Verlagerung der Inflation

"Die Banken sind nicht mehr auf die Zentralbank angewiesen", sagte Mathias Binswanger, Volkswirtschaftsprofessor an der Fachhochschule Nordwestschweiz und der Uni St. Gallen. Denn sie übererfüllten die geforderten Reserven, die sie bei der SNB halten müssen, bereits um das Zwanzigfache. Dadurch können sie Geld schöpfen, ohne sich bei der Nationalbank zu refinanzieren.

Die Geschäftsbanken steckten das geschöpfte Geld zudem lieber in Hypotheken als in Unternehmenskredite, sagte Binswanger weiter. Denn Hypotheken bedeuteten weniger Aufwand und weniger Risiko für die Banken. Dazu trage auch das heutige Schweizer System bei, das Schulden steuerlich begünstige.

Die Folge: "Zinsveränderungen haben gar keinen grossen Einfluss mehr auf Banken und das Wirtschaftsgeschehen." Auf Zinsveränderungen würden vor allem die Hypothekarschuldner reagieren. Da bei einer Erhöhung der Geldmenge das Geld vor allem in Hypotheken fliesse und nicht mehr in Firmenkredite, habe sich auch die Inflation hin zu den Immobilienpreisen verlagert, sagte Binswanger.

Deshalb sprach der Ökonom sich dafür aus, dass Zentralbanken auch die Immobilienpreise als Mass für Inflation anschauen müssten, nicht nur die Preise für Güter und Dienstleistungen. "Ich glaube, wir können nicht mehr zur traditionellen Geldpolitik zurückkehren."

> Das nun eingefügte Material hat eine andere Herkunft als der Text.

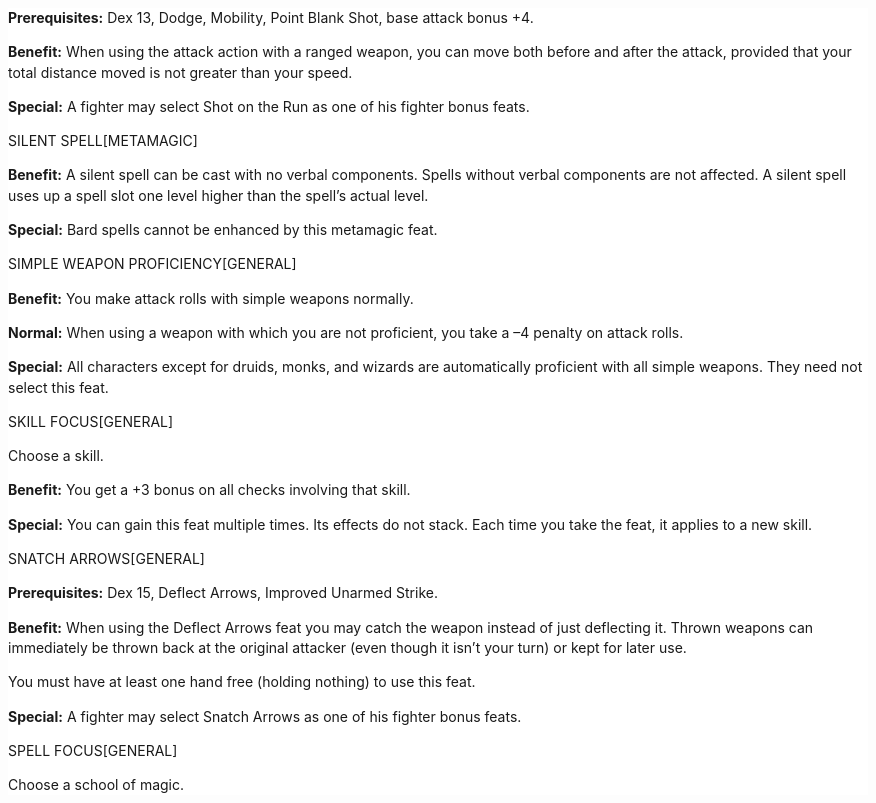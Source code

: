 **Prerequisites:** Dex 13, Dodge, Mobility, Point Blank Shot, base attack bonus +4.

**Benefit:** When using the attack action with a ranged weapon, you can move both before and after the attack, provided that your total distance moved is not greater than your speed.

**Special:** A fighter may select Shot on the Run as one of his fighter bonus feats.





SILENT SPELL[METAMAGIC]

**Benefit:** A silent spell can be cast with no verbal components. Spells without verbal components are not affected. A silent spell uses up a spell slot one level higher than the spell’s actual level.

**Special:** Bard spells cannot be enhanced by this metamagic feat.





SIMPLE WEAPON PROFICIENCY[GENERAL]

**Benefit:** You make attack rolls with simple weapons normally.

**Normal:** When using a weapon with which you are not proficient, you take a –4 penalty on attack rolls.

**Special:** All characters except for druids, monks, and wizards are automatically proficient with all simple weapons. They need not select this feat.





SKILL FOCUS[GENERAL]

Choose a skill.

**Benefit:** You get a +3 bonus on all checks involving that skill.

**Special:** You can gain this feat multiple times. Its effects do not stack. Each time you take the feat, it applies to a new skill.





SNATCH ARROWS[GENERAL]

**Prerequisites:** Dex 15, Deflect Arrows, Improved Unarmed Strike.

**Benefit:** When using the Deflect Arrows feat you may catch the weapon instead of just deflecting it. Thrown weapons can immediately be thrown back at the original attacker (even though it isn’t your turn) or kept for later use.

You must have at least one hand free (holding nothing) to use this feat.

**Special:** A fighter may select Snatch Arrows as one of his fighter bonus feats.





SPELL FOCUS[GENERAL]

Choose a school of magic.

Man müsse sich überlegen, wie künftig der Einfluss der Zentralbanken auf die Geldversorgung in der Wirtschaft aufrecht erhalten werden könne. Ein differenzierteres Instrumentarium sei gefragt. So könnten zum Beispiel für die Vergabe von Unternehmenskrediten andere Kriterien festgelegt werden als für Hypotheken.